((

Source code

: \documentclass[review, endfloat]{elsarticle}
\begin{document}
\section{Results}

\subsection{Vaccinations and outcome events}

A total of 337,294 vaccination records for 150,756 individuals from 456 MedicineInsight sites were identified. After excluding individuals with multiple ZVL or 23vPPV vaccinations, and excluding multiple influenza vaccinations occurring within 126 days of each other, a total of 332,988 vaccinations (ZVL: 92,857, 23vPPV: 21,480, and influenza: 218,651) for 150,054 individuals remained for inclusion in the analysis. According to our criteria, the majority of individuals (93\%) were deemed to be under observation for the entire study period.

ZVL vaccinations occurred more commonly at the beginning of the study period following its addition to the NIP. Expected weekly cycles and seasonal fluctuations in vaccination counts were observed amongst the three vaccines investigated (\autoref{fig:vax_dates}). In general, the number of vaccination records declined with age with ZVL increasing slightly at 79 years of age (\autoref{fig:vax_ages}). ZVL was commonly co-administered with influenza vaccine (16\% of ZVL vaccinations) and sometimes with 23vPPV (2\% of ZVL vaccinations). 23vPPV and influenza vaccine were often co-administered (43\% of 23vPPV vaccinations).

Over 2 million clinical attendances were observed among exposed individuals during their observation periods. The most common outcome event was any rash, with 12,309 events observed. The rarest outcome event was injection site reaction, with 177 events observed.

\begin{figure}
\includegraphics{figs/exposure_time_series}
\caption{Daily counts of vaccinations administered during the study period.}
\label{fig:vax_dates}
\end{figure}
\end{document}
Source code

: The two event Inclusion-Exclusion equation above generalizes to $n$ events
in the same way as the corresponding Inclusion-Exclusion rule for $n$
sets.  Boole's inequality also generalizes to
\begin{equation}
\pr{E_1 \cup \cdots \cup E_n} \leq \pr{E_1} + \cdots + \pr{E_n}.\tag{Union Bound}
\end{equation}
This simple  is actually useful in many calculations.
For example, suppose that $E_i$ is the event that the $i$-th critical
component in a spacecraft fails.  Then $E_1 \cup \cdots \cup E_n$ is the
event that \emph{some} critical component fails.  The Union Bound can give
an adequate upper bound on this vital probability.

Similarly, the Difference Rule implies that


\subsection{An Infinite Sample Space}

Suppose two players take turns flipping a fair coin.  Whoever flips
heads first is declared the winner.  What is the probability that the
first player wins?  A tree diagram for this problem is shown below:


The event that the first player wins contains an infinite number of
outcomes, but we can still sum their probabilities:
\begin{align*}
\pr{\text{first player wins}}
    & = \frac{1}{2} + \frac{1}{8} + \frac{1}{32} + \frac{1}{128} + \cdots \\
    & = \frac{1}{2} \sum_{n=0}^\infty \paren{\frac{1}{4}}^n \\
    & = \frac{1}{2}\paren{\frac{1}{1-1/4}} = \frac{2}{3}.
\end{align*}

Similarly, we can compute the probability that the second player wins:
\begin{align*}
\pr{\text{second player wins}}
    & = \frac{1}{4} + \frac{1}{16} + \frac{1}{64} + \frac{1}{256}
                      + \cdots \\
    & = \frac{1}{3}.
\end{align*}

))

▶ **REQUIRED WORK**
When you write out the listing, keep every line exactly as it is above.

▶ **ANSWER TO THIS TASK**
Source code

: \documentclass[review, endfloat]{elsarticle}
\begin{document}
\section{Results}

\subsection{Vaccinations and outcome events}

A total of 337,294 vaccination records for 150,756 individuals from 456 MedicineInsight sites were identified. After excluding individuals with multiple ZVL or 23vPPV vaccinations, and excluding multiple influenza vaccinations occurring within 126 days of each other, a total of 332,988 vaccinations (ZVL: 92,857, 23vPPV: 21,480, and influenza: 218,651) for 150,054 individuals remained for inclusion in the analysis. According to our criteria, the majority of individuals (93\%) were deemed to be under observation for the entire study period.

ZVL vaccinations occurred more commonly at the beginning of the study period following its addition to the NIP. Expected weekly cycles and seasonal fluctuations in vaccination counts were observed amongst the three vaccines investigated (\autoref{fig:vax_dates}). In general, the number of vaccination records declined with age with ZVL increasing slightly at 79 years of age (\autoref{fig:vax_ages}). ZVL was commonly co-administered with influenza vaccine (16\% of ZVL vaccinations) and sometimes with 23vPPV (2\% of ZVL vaccinations). 23vPPV and influenza vaccine were often co-administered (43\% of 23vPPV vaccinations).

Over 2 million clinical attendances were observed among exposed individuals during their observation periods. The most common outcome event was any rash, with 12,309 events observed. The rarest outcome event was injection site reaction, with 177 events observed.

\begin{figure}
\includegraphics{figs/exposure_time_series}
\caption{Daily counts of vaccinations administered during the study period.}
\label{fig:vax_dates}
\end{figure}
\end{document}
Source code

: The two event Inclusion-Exclusion equation above generalizes to $n$ events
in the same way as the corresponding Inclusion-Exclusion rule for $n$
sets.  Boole's inequality also generalizes to
\begin{equation}
\pr{E_1 \cup \cdots \cup E_n} \leq \pr{E_1} + \cdots + \pr{E_n}.\tag{Union Bound}
\end{equation}
This simple  is actually useful in many calculations.
For example, suppose that $E_i$ is the event that the $i$-th critical
component in a spacecraft fails.  Then $E_1 \cup \cdots \cup E_n$ is the
event that \emph{some} critical component fails.  The Union Bound can give
an adequate upper bound on this vital probability.

Similarly, the Difference Rule implies that


\subsection{An Infinite Sample Space}

Suppose two players take turns flipping a fair coin.  Whoever flips
heads first is declared the winner.  What is the probability that the
first player wins?  A tree diagram for this problem is shown below:


The event that the first player wins contains an infinite number of
outcomes, but we can still sum their probabilities:
\begin{align*}
\pr{\text{first player wins}}
    & = \frac{1}{2} + \frac{1}{8} + \frac{1}{32} + \frac{1}{128} + \cdots \\
    & = \frac{1}{2} \sum_{n=0}^\infty \paren{\frac{1}{4}}^n \\
    & = \frac{1}{2}\paren{\frac{1}{1-1/4}} = \frac{2}{3}.
\end{align*}

Similarly, we can compute the probability that the second player wins:
\begin{align*}
\pr{\text{second player wins}}
    & = \frac{1}{4} + \frac{1}{16} + \frac{1}{64} + \frac{1}{256}
                      + \cdots \\
    & = \frac{1}{3}.
\end{align*}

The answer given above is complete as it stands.